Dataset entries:
════
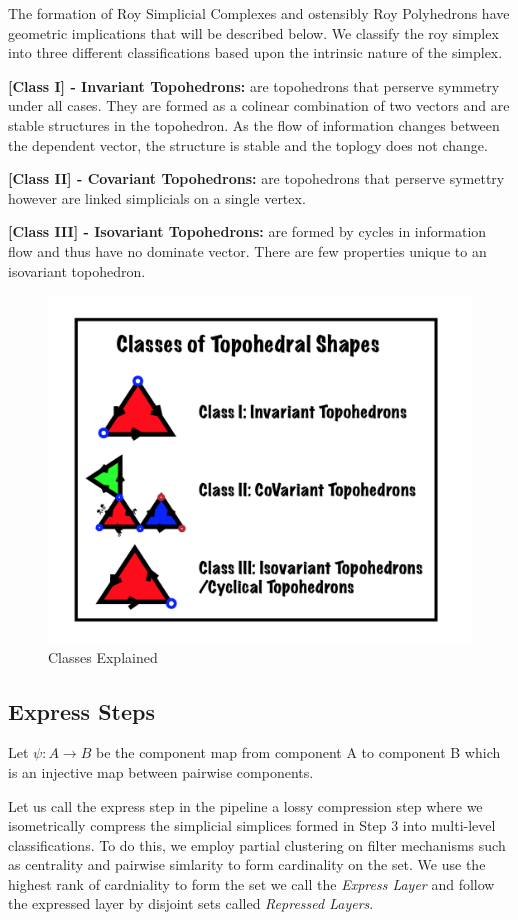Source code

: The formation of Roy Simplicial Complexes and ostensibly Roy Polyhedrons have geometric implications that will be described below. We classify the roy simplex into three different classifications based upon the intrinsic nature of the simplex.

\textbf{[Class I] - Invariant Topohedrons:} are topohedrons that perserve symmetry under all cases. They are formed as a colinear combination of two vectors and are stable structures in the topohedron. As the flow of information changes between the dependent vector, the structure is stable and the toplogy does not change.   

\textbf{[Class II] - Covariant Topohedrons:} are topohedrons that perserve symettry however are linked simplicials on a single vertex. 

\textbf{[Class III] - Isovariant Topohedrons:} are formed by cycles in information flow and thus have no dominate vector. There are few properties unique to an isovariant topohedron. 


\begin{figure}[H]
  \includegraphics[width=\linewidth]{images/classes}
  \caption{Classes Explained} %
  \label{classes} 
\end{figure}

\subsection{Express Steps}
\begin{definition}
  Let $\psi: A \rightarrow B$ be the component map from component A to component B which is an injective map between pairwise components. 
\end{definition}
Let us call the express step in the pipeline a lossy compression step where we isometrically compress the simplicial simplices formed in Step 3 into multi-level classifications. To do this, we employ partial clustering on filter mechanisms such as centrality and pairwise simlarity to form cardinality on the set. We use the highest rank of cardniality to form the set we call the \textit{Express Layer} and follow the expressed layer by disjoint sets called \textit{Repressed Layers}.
════
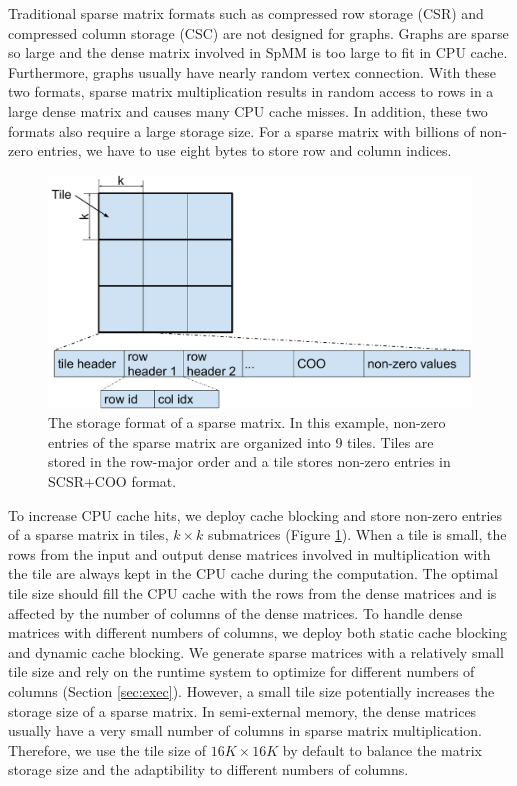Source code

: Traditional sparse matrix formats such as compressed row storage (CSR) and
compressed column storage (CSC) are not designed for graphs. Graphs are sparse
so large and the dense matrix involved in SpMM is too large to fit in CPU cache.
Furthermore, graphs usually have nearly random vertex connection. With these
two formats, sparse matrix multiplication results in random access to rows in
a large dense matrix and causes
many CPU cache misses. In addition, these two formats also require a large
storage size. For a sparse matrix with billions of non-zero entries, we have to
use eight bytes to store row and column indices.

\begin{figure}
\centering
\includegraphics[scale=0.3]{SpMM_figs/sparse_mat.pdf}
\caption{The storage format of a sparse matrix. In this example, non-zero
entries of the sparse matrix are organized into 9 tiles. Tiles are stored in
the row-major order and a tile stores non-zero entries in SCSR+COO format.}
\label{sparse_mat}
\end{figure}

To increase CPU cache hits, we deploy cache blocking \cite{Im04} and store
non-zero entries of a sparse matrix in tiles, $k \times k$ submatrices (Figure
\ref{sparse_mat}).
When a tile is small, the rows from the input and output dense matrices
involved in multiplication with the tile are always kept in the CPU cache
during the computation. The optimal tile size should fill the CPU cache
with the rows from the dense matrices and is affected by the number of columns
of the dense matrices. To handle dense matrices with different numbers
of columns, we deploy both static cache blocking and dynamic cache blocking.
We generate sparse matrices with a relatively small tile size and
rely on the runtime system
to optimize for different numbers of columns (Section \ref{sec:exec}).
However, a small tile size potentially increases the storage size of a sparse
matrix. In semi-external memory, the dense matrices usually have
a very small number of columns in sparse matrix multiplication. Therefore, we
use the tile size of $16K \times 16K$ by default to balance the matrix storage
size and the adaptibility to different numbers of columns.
════
Exercise aim: Write down exactly the span of lines above from the one containing "use eight bytes" to the one containing "of the dense", both ends included.

Your solution:
use eight bytes to store row and column indices.

\begin{figure}
\centering
\includegraphics[scale=0.3]{SpMM_figs/sparse_mat.pdf}
\caption{The storage format of a sparse matrix. In this example, non-zero
entries of the sparse matrix are organized into 9 tiles. Tiles are stored in
the row-major order and a tile stores non-zero entries in SCSR+COO format.}
\label{sparse_mat}
\end{figure}

To increase CPU cache hits, we deploy cache blocking \cite{Im04} and store
non-zero entries of a sparse matrix in tiles, $k \times k$ submatrices (Figure
\ref{sparse_mat}).
When a tile is small, the rows from the input and output dense matrices
involved in multiplication with the tile are always kept in the CPU cache
during the computation. The optimal tile size should fill the CPU cache
with the rows from the dense matrices and is affected by the number of columns
of the dense matrices. To handle dense matrices with different numbers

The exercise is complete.